In [3]:
%load_ext autoreload
%autoreload 2

### HyperLogLog

In this task we use the HLL data structure to produce an estimate of the number of distinct strings in the file `hash.txt`.

The command `cat hash.txt | uniq | wc -l` has been used to produce the exact count which is *139000000* distinct strings.

The underlying hash function used by HLL has been implemented according to the **multiply-shift** scheme defined on [Wikipedia](https://en.wikipedia.org/wiki/Universal_hashing). 

We use *32 bits* for the hash, i.e. $$h:\big\{U \rightarrow [m]\big\}$$ where $m=2048$.

We then use *6 bits* for the buckets, i.e. *64 buckets*, so according to [Flajolet et. al](http://algo.inria.fr/flajolet/Publications/FlFuGaMe07.pdf) we can expect $1.04/\sqrt(m)$ relative accuracy.

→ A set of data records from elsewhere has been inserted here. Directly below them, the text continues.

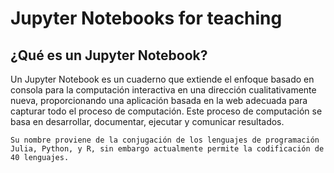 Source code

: Jupyter Notebooks for teaching
============================

## ¿Qué es un Jupyter Notebook?

Un Jupyter Notebook es un cuaderno que extiende el enfoque basado en consola para la computación interactiva en una dirección cualitativamente nueva, proporcionando una aplicación basada en la web adecuada para capturar todo el proceso de computación. Este proceso de computación se basa en desarrollar, documentar, ejecutar y comunicar resultados. 

```{note}
Su nombre proviene de la conjugación de los lenguajes de programación Julia, Python, y R, sin embargo actualmente permite la codificación de 40 lenguajes.
```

Recall the formula of relative accuracy is given by:

$$RE_{accuracy} = \frac{\mbox{absolute error}}{\mbox{"true" value}} \cdot 100\%$$

Which in this setting should expect a **2.30% relative accuracy**

In [40]:
from my_hyperloglog import *

estimate = estimate_distinct("full_hash.txt")
re_acc = relative_accuracy(estimate)

print("Distinct elements: ", estimate)
print("Relative accuracy: {:.2%}".format(re_acc))

Distinct elements:  141943507
Relative accuracy: 2.12%


We can see that in this instance the error generated is **6.47%**.

In [31]:
import math

print("{:.2%}".format(1.04/math.sqrt(2048)))

2.30%